First we get locking glove boxes, then we get windows that work, and on top of that we get extra features on our key less entry!!!! Convertibles rule. 

Oh, we got the spoiler too, WITH the painted side up!


----------



## BugzLife (Nov 20, 2012)

Chrisho said:


> do you have keyless entry? It works fine on my convertible. Is your hardtop and early model? I wonder if its a 13 thing?
> 
> First we get locking glove boxes, then we get windows that work, and on top of that we get extra features on our key less entry!!!! Convertibles rule.
> 
> Oh, we got the spoiler too, WITH the painted side up!
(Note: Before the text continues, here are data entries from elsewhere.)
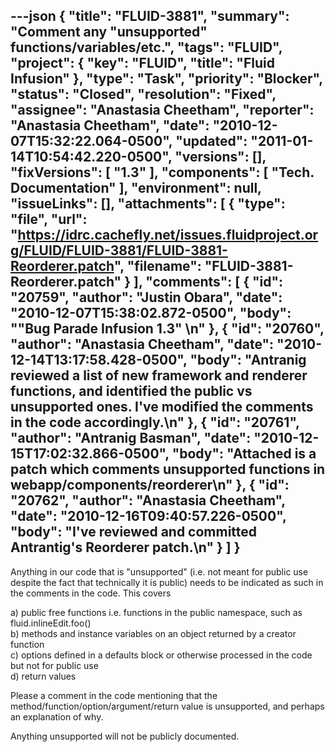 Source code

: ---json
{
  "title": "FLUID-3881",
  "summary": "Comment any \"unsupported\" functions/variables/etc.",
  "tags": "FLUID",
  "project": {
    "key": "FLUID",
    "title": "Fluid Infusion"
  },
  "type": "Task",
  "priority": "Blocker",
  "status": "Closed",
  "resolution": "Fixed",
  "assignee": "Anastasia Cheetham",
  "reporter": "Anastasia Cheetham",
  "date": "2010-12-07T15:32:22.064-0500",
  "updated": "2011-01-14T10:54:42.220-0500",
  "versions": [],
  "fixVersions": [
    "1.3"
  ],
  "components": [
    "Tech. Documentation"
  ],
  "environment": null,
  "issueLinks": [],
  "attachments": [
    {
      "type": "file",
      "url": "https://idrc.cachefly.net/issues.fluidproject.org/FLUID/FLUID-3881/FLUID-3881-Reorderer.patch",
      "filename": "FLUID-3881-Reorderer.patch"
    }
  ],
  "comments": [
    {
      "id": "20759",
      "author": "Justin Obara",
      "date": "2010-12-07T15:38:02.872-0500",
      "body": "\"Bug Parade Infusion 1.3\"&#x20;\n"
    },
    {
      "id": "20760",
      "author": "Anastasia Cheetham",
      "date": "2010-12-14T13:17:58.428-0500",
      "body": "Antranig reviewed a list of new framework and renderer functions, and identified the public vs unsupported ones. I've modified the comments in the code accordingly.\n"
    },
    {
      "id": "20761",
      "author": "Antranig Basman",
      "date": "2010-12-15T17:02:32.866-0500",
      "body": "Attached is a patch which comments unsupported functions in webapp/components/reorderer\n"
    },
    {
      "id": "20762",
      "author": "Anastasia Cheetham",
      "date": "2010-12-16T09:40:57.226-0500",
      "body": "I've reviewed and committed Antrantig's Reorderer patch.\n"
    }
  ]
}
---
Anything in our code that is "unsupported" (i.e. not meant for public use despite the fact that technically it is public) needs to be indicated as such in the comments in the code. This covers

a) public free functions i.e. functions in the public namespace, such as fluid.inlineEdit.foo()\
b) methods and instance variables on an object returned by a creator function\
c) options defined in a defaults block or otherwise processed in the code but not for public use\
d) return values

Please a comment in the code mentioning that the method/function/option/argument/return value is unsupported, and perhaps an explanation of why.

Anything unsupported will not be publicly documented.

         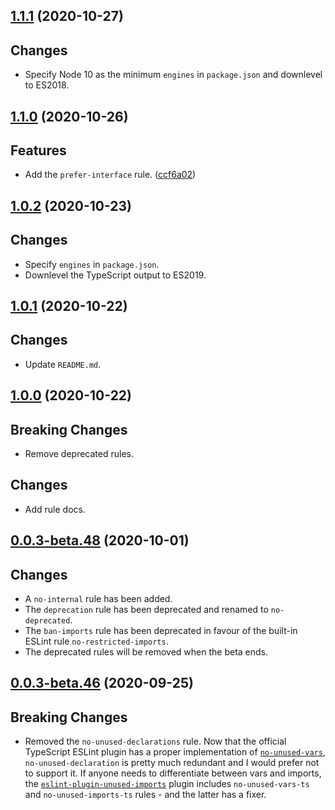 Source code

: <a name="1.1.1"></a>
## [1.1.1](https://github.com/cartant/eslint-plugin-etc/compare/v1.1.0...v1.1.1) (2020-10-27)

## Changes

* Specify Node 10 as the minimum `engines` in `package.json` and downlevel to ES2018.

<a name="1.1.0"></a>
## [1.1.0](https://github.com/cartant/eslint-plugin-etc/compare/v1.0.2...v1.1.0) (2020-10-26)

## Features

* Add the `prefer-interface` rule.  ([ccf6a02](https://github.com/cartant/eslint-plugin-etc/commit/ccf6a02))

<a name="1.0.2"></a>
## [1.0.2](https://github.com/cartant/eslint-plugin-etc/compare/v1.0.1...v1.0.2) (2020-10-23)

## Changes

* Specify `engines` in `package.json`.
* Downlevel the TypeScript output to ES2019.

<a name="1.0.1"></a>
## [1.0.1](https://github.com/cartant/eslint-plugin-etc/compare/v1.0.0...v1.0.1) (2020-10-22)

## Changes

* Update `README.md`.

<a name="1.0.0"></a>
## [1.0.0](https://github.com/cartant/eslint-plugin-etc/compare/v0.0.3-beta.48...v1.0.0) (2020-10-22)

## Breaking Changes

* Remove deprecated rules.

## Changes

* Add rule docs.

<a name="0.0.3-beta.48"></a>
## [0.0.3-beta.48](https://github.com/cartant/eslint-plugin-etc/compare/v0.0.2-beta.46...v0.0.3-beta.48) (2020-10-01)

## Changes

* A `no-internal` rule has been added.
* The `deprecation` rule has been deprecated and renamed to `no-deprecated`.
* The `ban-imports` rule has been deprecated in favour of the built-in ESLint rule `no-restricted-imports`.
* The deprecated rules will be removed when the beta ends.

<a name="0.0.3-beta.46"></a>
## [0.0.3-beta.46](https://github.com/cartant/eslint-plugin-etc/compare/v0.0.2-beta.45...v0.0.3-beta.46) (2020-09-25)

## Breaking Changes

* Removed the `no-unused-declarations` rule. Now that the official TypeScript ESLint plugin has a proper implementation of [`no-unused-vars`](https://github.com/typescript-eslint/typescript-eslint/blob/master/packages/eslint-plugin/docs/rules/no-unused-vars.md), `no-unused-declaration` is pretty much redundant and I would prefer not to support it. If anyone needs to differentiate between vars and imports, the [`eslint-plugin-unused-imports`](https://github.com/sweepline/eslint-plugin-unused-imports) plugin includes `no-unused-vars-ts` and `no-unused-imports-ts` rules - and the latter has a fixer.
 Yeah, I got all that on my '12...keyless entry and everything else. Must just be one of those non-obvious added features that you gotta find by accident....but only on the vert' :beer:


----------



## Chrisho (Dec 1, 2012)

BugzLife said:


> Yeah, I got all that on my '12...keyless entry and everything else. Must just be one of those non-obvious added features that you gotta find by accident....but only on the vert' :beer:


 I wonder if it can be VCD'd in.


----------



## VWNDAHS (Jun 20, 2002)

I've done this haphazardly for months couldnt figure out what the right combo was, thanks!


----------



## Grimey-1 (Dec 9, 2007)

BugzLife said:


> It doesnt seem to work on my hardtop. Thats a really kewl feature though. :beer:


 It worked on my hardtop...It even opened my sun roof :thumbup: 

Thanks eace:


----------



## MnATL (Oct 26, 2010)

Works on my '13 too


----------



## Chrisho (Dec 1, 2012)

would be even more awesome on 'verts if you could raise/lower top that way. However I think that would be blocked to not kill the battery


----------



## drtechy (Jun 3, 2009)

Chrisho said:


> would be even more awesome on 'verts if you could raise/lower top that way. However I think that would be blocked to not kill the battery


 I wonder if it can be done in vag com, anyone with a vert have a vag com to try?


----------



## BugzLife (Nov 20, 2012)

Grimey-1 said:


> It worked on my hardtop...It even opened my sun roof :thumbup:
> 
> Thanks eace:


 Maybe Im not gettin' the combo right since it seems to work for everyone else. Maybe Ill spend some time with her and see what Im doin wrong. :beer:


----------



## plex03 (Nov 10, 2011)

It doesn't work on mine either. 

2012 Turbo Hardtop.


----------